The conversion of biomass, especially organic wastes, to energy is considered an essential part of a sustainable global energy portfolio. Novel microbial electrochemical systems, such as microbial fuel cell for electricity generation and microbial electrolysis cell for hydrogen production, have emerged as potential clean technologies for renewable energy production and waste treatment. The key feature and common process shared by these systems is the microbe-catalyzed electron transfer from organic matter to anodes. Enhancing current output from the anode is critical for the successful application of all these processes, which requires a fundamental understanding of the biofilm that develops on the anode. The applicants aim, through this project, is to advance the emerging area of electromicrobiological engineering by systematically investigating the high current-producing biofilm of a microbial electrochemical system capable of sustainable energy production and waste treatment. This project will build on the recent studies of a mixed bacterial culture in the applicant?s lab that exhibits many of the desirable features for electricity and hydrogen production. The microbial community is simple enough, however, to remain manageable for analysis of complex interactions between the constituent species, thereby providing an ideal case study for investigation of a current-producing anodic community. The main activities of the proposed research program include: (1) isolation and identification of the dominant bacterial strains in the microbial consortium; (2) characterization of the isolated strains in terms of their morphological, physiological, and electrochemical properties; (3) elucidation of the electron transfer mechanisms of the isolated exoelectrogens; and (4) investigation of the interactive relationships between different bacterial species in the anodic consortium.
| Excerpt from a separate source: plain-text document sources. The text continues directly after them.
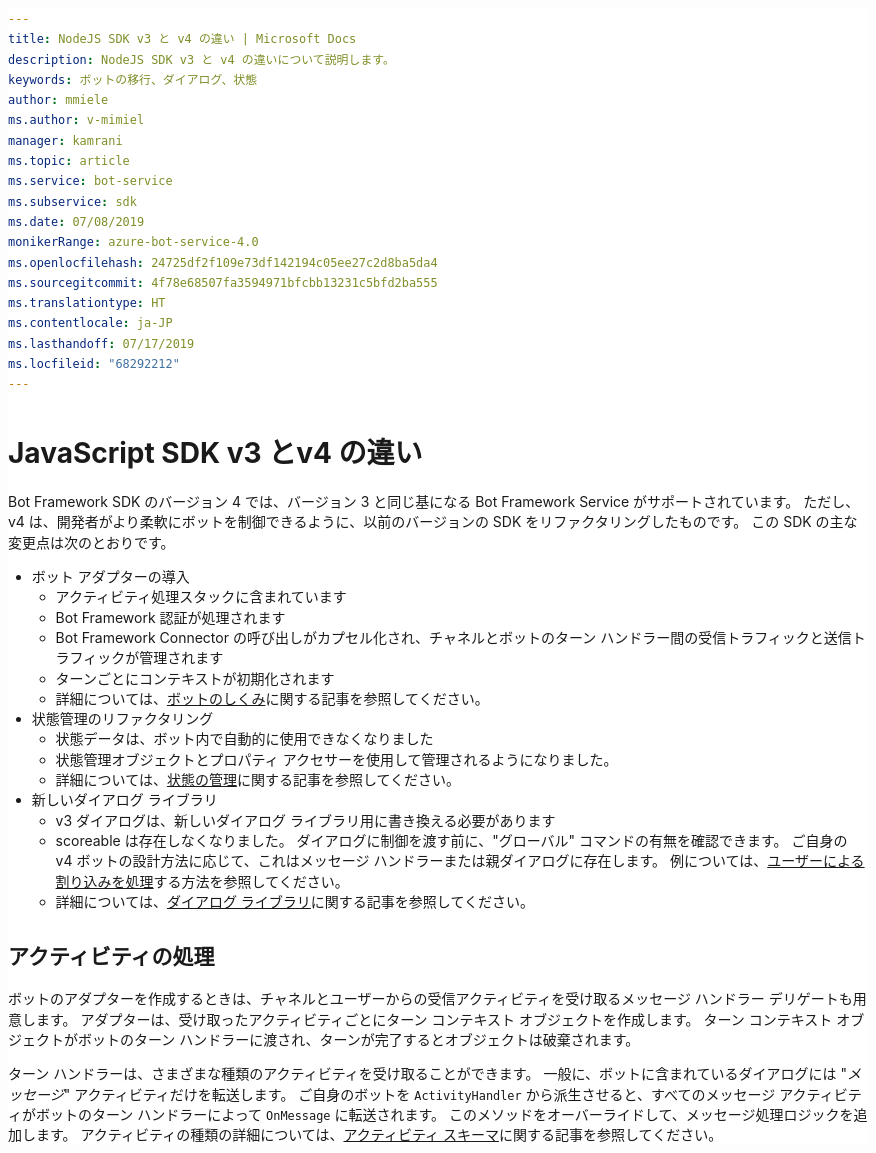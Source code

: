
```yaml
---
title: NodeJS SDK v3 と v4 の違い | Microsoft Docs
description: NodeJS SDK v3 と v4 の違いについて説明します。
keywords: ボットの移行、ダイアログ、状態
author: mmiele
ms.author: v-mimiel
manager: kamrani
ms.topic: article
ms.service: bot-service
ms.subservice: sdk
ms.date: 07/08/2019
monikerRange: azure-bot-service-4.0
ms.openlocfilehash: 24725df2f109e73df142194c05ee27c2d8ba5da4
ms.sourcegitcommit: 4f78e68507fa3594971bfcbb13231c5bfd2ba555
ms.translationtype: HT
ms.contentlocale: ja-JP
ms.lasthandoff: 07/17/2019
ms.locfileid: "68292212"
---
```

# <a name="differences-between-the-v3-and-v4-javascript-sdk"></a>JavaScript SDK v3 とv4 の違い

Bot Framework SDK のバージョン 4 では、バージョン 3 と同じ基になる Bot Framework Service がサポートされています。 ただし、v4 は、開発者がより柔軟にボットを制御できるように、以前のバージョンの SDK をリファクタリングしたものです。 この SDK の主な変更点は次のとおりです。

- ボット アダプターの導入
  - アクティビティ処理スタックに含まれています
  - Bot Framework 認証が処理されます
  - Bot Framework Connector の呼び出しがカプセル化され、チャネルとボットのターン ハンドラー間の受信トラフィックと送信トラフィックが管理されます
  - ターンごとにコンテキストが初期化されます
  - 詳細については、[ボットのしくみ](../bot-builder-basics.md)に関する記事を参照してください。
- 状態管理のリファクタリング
  - 状態データは、ボット内で自動的に使用できなくなりました
  - 状態管理オブジェクトとプロパティ アクセサーを使用して管理されるようになりました。
  - 詳細については、[状態の管理](../bot-builder-concept-state.md)に関する記事を参照してください。
- 新しいダイアログ ライブラリ
  - v3 ダイアログは、新しいダイアログ ライブラリ用に書き換える必要があります
  - scoreable は存在しなくなりました。 ダイアログに制御を渡す前に、"グローバル" コマンドの有無を確認できます。 ご自身の v4 ボットの設計方法に応じて、これはメッセージ ハンドラーまたは親ダイアログに存在します。 例については、[ユーザーによる割り込みを処理](../bot-builder-howto-handle-user-interrupt.md)する方法を参照してください。
  - 詳細については、[ダイアログ ライブラリ](../bot-builder-concept-dialog.md)に関する記事を参照してください。

## <a name="activity-processing"></a>アクティビティの処理

ボットのアダプターを作成するときは、チャネルとユーザーからの受信アクティビティを受け取るメッセージ ハンドラー デリゲートも用意します。 アダプターは、受け取ったアクティビティごとにターン コンテキスト オブジェクトを作成します。 ターン コンテキスト オブジェクトがボットのターン ハンドラーに渡され、ターンが完了するとオブジェクトは破棄されます。

ターン ハンドラーは、さまざまな種類のアクティビティを受け取ることができます。 一般に、ボットに含まれているダイアログには "_メッセージ_" アクティビティだけを転送します。 ご自身のボットを `ActivityHandler` から派生させると、すべてのメッセージ アクティビティがボットのターン ハンドラーによって `OnMessage` に転送されます。 このメソッドをオーバーライドして、メッセージ処理ロジックを追加します。 アクティビティの種類の詳細については、[アクティビティ スキーマ](https://github.com/Microsoft/botframework-sdk/blob/master/specs/botframework-activity/botframework-activity.md)に関する記事を参照してください。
This is the first systematic investigation of its kind, wherein a mixed culture with high current-generating capability is studied comprehensively to determine the identities of the predominant bacteria, the mechanisms by which the bacteria transfer electrons to the electrode, and the ways in which the bacteria interact in the community. The proposed research, when successfully accomplished, not only will address the unanswered question of why the current generated by mixed cultures is often much greater and more stable than that generated by most pure cultures, but also will result in the discovery of highly efficient new model species for electromicrobiological studies. Furthermore, the conclusions from this research will enrich our understanding of two critical and poorly-understood aspects of microbial electrochemical systems: the mechanisms of extracellular electron transfer, including biogenic mediators, outer membrane cytochromes, and bacterial nanowires and the metabolic interactions within anodic consortia, involving quorum sensing chemicals, mediators, and exchange of electron donors between species. Understanding the fundamental metabolic and electrochemical mechanisms within the anode biofilm not only will enable the design of stable and efficient systems for energy generation, but also will accelerate the development of microbial electrochemical systems for diverse other applications such as bioremediation and biosensing. The applicant has a solid track record of performance and publication in this research field, and has the resources for executing the proposed program successfully.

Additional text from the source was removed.